Sunday, March 20, 2011

Using Tool Steel


Yesterday I forged a slitting chisel and an opening chisel for the fly press for a future project. I chose H-13 tool steel for the job. The only alloys I buy are H-13 and S-7. From time to time there are opportunities to pick up free of charge some used trenching bits for hardy tool blanks or some coil spring or a torsion bar but I don't buy them. Years ago I placed a couple of orders from a major supplier and paid the premium price but in recent years I have always been able to find what I need at a tailgate sale for a very reasonable price.

I picked a 1" round bar of H-13, heated it in the coal forge and forged the shape of each chisel in a single heat on the power hammer. The rest of the work was done with the bench grinder, flap disc and belt sander, silicon carbide wheel and finished with the hard felt wheel dressed with chromium oxide polishing compound.

I welded it to the fly press top tang in proper alignment. I first tacked it in one edge spot with the MIG welder with a short bead which I can bend cold while the tool is in the fly press adjusting it's position before the final welding. When it was finished I heated it up above critical and let it air cool.

The tool steel probably cost $2 and it took about a half hour to complete. The process is really so quick and economical it is reasonable to plan on making exactly the right tool for each job.

That leads to the issue of dedicating tools. I have a number of items I make time and again so it seems easiest to dedicate the small tools, jigs, blanks, etc. and store them together until the next time I need them. If I know the tools will be used infrequently for short runs that leans me toward using my "free" tool steel for the edge tools. Many don't need any heat treatment but occasionally one needs an oil quench to harden enough. For the swage type tools water quenched mild steel works well in most cases.

For completeness I should add that I did buy some 4140 annealed die stock for my Smithin Magician and have made several custom dies. The instructions for heat treating came with the material and are as follows.
Normalizing: Heat to 1600/1650°F (871/899°C), hold for 10 min. and air cool.

Annealing: Heat to 1550/1600°F (843/871°C), pack in lime or wood ashses until cool.

Hardening: Heat to 1550/1600°F (843/871°C), and oil quench.

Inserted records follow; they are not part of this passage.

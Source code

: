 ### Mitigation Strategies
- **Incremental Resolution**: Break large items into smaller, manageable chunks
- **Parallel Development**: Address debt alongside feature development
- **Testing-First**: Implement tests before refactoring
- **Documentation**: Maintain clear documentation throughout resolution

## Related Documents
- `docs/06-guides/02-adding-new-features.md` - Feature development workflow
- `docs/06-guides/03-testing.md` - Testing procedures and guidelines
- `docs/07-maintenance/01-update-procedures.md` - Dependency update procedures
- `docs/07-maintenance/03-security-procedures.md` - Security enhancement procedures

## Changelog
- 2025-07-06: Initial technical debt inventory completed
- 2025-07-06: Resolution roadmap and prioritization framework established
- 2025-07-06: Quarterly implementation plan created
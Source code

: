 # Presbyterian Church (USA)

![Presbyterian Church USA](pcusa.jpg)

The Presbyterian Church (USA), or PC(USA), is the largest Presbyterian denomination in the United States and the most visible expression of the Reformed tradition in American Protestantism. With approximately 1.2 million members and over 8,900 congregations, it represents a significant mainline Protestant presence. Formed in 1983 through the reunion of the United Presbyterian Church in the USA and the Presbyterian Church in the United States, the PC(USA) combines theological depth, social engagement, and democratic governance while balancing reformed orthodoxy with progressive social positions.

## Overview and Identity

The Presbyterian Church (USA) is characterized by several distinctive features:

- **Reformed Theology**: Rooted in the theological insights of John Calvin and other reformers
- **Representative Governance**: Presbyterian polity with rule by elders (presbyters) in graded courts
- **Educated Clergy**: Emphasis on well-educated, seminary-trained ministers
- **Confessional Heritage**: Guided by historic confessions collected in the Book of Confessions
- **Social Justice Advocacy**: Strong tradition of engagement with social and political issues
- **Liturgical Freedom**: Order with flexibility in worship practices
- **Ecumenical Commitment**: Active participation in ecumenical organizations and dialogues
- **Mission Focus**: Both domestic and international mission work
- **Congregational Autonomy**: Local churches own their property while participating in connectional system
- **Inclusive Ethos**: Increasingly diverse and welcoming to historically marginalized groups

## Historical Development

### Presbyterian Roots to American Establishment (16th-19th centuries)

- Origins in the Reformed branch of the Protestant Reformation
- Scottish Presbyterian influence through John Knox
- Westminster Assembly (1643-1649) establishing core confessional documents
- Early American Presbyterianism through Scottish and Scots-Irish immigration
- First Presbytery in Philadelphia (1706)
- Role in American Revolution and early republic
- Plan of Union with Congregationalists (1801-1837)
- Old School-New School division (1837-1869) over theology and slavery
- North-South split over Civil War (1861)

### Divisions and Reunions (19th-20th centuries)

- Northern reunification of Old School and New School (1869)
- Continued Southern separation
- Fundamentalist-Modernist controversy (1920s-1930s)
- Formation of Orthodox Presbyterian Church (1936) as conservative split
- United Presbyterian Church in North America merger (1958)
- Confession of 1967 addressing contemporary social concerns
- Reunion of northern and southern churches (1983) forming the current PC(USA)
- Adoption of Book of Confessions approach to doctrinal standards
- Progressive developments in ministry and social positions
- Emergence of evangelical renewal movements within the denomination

Tempering: After hardening, heat to a temperature 400°F to 500°F and air cool.
I'm sure that's really useful to anyone who has a heat treating oven but I don't. The dies I've made have enough radius on the edge that hardening hasn't been much of an issue so just heating and oil quenching by guessing has worked OK. Some call that the SWAG method, the educated guess, intuition or just guerrilla metallurgy.